I laugh more easily now and cry more easily, too. One of my students who graduated many years ago stopped by yesterday

“You’re still here?” she said.

And then she hugged me and began to cry. I knew why. I am a reminder of who she used to be. She introduced me to her 14 year old son, the one I have a baby picture of tucked into a box in my school closet.

“This is Miss Kelley”, she said. “She was my favorite teacher. Maybe you’ll have her when you are a senior”.

He nodded, silent and smiling, her emotion prompting a protective but yet tentative attention.

“You know, I have something of yours”, I said. “Hold on”.

I went to the closet and pulled out a poem and a coat of arms she had created nearly fifteen years ago. She smiled, her face twisting into bittersweetness, a biography poem in Courier font, typed long ago. She began to read her former self. Her voice choked with emotion.

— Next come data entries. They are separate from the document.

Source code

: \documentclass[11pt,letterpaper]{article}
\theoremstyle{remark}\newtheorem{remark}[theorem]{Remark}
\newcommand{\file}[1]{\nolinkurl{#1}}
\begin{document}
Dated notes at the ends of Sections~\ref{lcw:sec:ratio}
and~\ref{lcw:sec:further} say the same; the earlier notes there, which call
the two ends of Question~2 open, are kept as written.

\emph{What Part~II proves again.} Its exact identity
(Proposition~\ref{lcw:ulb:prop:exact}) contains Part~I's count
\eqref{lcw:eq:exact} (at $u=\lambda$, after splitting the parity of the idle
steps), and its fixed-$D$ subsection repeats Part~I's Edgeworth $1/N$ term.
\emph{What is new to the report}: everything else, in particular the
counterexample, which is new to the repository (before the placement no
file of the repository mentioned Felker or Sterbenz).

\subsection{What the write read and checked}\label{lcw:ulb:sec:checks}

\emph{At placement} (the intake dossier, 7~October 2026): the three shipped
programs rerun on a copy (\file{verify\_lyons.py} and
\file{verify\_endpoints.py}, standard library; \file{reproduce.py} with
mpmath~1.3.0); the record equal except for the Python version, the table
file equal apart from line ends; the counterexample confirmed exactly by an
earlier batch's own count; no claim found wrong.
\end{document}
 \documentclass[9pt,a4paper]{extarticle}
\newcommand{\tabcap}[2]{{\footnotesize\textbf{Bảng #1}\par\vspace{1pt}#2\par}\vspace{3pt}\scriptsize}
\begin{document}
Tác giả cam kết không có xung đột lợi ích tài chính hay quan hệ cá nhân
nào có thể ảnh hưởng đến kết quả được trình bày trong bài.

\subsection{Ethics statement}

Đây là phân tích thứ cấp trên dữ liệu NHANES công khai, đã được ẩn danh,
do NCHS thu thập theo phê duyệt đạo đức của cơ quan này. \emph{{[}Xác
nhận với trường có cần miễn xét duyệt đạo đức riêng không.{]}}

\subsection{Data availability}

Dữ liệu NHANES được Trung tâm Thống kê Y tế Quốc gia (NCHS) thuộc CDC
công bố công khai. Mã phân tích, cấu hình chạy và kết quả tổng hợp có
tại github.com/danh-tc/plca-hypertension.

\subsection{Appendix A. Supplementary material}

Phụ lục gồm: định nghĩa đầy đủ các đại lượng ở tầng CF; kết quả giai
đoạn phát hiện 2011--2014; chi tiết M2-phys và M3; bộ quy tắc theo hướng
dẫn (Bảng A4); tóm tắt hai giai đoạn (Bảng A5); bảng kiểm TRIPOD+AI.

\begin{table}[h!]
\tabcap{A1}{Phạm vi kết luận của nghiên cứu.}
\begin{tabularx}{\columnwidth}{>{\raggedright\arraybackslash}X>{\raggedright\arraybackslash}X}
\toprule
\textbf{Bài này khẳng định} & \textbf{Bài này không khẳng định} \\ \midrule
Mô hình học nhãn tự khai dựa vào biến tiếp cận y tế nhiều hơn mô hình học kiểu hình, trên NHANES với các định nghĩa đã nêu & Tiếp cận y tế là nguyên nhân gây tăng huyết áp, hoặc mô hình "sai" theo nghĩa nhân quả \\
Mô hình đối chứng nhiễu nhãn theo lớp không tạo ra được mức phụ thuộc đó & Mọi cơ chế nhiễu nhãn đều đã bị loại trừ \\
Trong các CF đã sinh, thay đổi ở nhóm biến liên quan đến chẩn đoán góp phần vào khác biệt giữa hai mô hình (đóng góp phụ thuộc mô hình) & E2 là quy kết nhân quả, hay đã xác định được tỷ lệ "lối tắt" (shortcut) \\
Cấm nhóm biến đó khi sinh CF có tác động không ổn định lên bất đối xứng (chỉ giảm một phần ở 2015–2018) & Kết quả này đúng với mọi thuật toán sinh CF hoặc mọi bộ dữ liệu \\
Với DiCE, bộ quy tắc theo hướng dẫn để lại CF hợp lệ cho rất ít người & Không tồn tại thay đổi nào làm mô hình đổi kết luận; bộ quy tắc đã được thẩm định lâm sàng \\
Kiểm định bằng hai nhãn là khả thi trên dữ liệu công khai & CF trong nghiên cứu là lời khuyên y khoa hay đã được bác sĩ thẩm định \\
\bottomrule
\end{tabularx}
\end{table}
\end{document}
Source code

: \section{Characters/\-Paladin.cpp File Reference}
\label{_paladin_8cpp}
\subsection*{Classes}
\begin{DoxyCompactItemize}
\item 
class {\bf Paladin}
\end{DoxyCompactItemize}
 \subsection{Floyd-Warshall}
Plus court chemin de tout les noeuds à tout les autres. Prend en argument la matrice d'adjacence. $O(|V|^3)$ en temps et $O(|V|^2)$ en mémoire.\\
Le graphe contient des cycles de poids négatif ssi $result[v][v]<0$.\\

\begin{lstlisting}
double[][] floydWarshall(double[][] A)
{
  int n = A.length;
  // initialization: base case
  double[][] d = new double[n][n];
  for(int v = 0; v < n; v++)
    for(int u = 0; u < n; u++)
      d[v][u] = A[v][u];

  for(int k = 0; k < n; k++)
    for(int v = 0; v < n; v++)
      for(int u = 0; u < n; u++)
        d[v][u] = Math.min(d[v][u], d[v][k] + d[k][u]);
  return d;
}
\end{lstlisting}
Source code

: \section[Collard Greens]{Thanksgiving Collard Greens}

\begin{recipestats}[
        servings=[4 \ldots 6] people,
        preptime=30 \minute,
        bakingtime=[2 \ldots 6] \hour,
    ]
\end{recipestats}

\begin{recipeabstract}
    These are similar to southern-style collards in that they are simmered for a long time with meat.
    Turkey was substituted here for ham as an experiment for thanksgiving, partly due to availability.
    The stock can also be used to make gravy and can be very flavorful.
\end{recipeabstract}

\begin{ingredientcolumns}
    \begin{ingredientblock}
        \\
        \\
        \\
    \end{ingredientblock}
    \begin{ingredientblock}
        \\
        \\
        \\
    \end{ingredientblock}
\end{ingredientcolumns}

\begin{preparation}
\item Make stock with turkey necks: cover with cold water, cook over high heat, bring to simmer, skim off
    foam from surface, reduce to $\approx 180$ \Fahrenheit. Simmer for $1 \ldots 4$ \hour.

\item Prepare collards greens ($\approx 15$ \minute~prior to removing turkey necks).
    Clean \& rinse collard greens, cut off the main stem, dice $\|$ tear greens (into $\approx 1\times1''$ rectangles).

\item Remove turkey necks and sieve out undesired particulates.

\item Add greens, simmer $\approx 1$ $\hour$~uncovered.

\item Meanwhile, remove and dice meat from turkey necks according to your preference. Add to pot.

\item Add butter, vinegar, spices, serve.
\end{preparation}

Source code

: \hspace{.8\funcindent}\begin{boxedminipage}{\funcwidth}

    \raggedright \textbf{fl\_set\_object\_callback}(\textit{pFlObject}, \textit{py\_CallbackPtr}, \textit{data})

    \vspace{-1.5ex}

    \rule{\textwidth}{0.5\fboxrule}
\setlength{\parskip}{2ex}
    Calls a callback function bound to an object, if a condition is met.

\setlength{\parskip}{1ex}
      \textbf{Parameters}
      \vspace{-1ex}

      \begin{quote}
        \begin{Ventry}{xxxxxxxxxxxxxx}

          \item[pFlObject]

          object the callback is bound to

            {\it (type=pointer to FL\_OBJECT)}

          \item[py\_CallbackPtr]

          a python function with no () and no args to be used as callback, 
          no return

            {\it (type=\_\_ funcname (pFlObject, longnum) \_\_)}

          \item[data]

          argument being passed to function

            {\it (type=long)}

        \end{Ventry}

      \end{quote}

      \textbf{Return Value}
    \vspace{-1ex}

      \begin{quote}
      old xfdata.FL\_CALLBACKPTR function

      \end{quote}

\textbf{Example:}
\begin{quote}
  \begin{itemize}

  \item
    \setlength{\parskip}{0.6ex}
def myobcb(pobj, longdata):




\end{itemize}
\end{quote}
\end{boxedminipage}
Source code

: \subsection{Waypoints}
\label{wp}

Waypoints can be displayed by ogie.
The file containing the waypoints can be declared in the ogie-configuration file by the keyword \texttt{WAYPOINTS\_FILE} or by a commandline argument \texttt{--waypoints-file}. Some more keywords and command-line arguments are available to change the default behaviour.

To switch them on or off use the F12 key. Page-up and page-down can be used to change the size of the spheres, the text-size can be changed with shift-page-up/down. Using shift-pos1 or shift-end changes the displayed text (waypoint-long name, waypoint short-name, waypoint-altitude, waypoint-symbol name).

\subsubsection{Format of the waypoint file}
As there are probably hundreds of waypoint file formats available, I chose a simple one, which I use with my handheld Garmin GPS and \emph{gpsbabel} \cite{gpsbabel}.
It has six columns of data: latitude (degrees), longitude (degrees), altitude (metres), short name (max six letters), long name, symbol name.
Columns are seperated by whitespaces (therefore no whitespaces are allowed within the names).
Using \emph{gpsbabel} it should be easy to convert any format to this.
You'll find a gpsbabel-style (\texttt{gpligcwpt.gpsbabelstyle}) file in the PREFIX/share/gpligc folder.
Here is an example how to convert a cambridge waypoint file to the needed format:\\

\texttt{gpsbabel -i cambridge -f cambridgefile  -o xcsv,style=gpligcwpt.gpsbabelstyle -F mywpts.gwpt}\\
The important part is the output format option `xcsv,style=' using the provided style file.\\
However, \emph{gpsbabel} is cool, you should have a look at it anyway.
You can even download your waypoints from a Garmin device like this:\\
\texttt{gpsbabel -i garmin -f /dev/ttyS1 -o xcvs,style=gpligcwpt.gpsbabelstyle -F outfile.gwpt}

“You keep that”, she said as she looked at me with teary blue eyes and a smile. And I nodded. “That’s old”, she said putting her arm around her son “That’s old”.

But I knew this moment was priceless. When someone places a forgotten stone in your palm, one worn smooth by your own thumb, you understand. . .there I was.

Here I am now.

Yes. The journey has been worth it.

She hugged me hard and turned to go.

I have wondered what my purpose is. I’ve been searching for so long trying to find what I’m supposed to do and what I think I’ve realized is that I should be thinking about just how to be. It isn’t about doing. I think I know my be-ing now . It’s just not one thing, it’s a lot of things. But one thing I do know, I am meant to share this “being”, how I see the world, how I see myself and hopefully this will help others to grow and learn about themselves. The more they know themselves, the better the world will be. That’s the type of teacher I was. That’s the type of teacher I am. That’s the type of writer I want to be.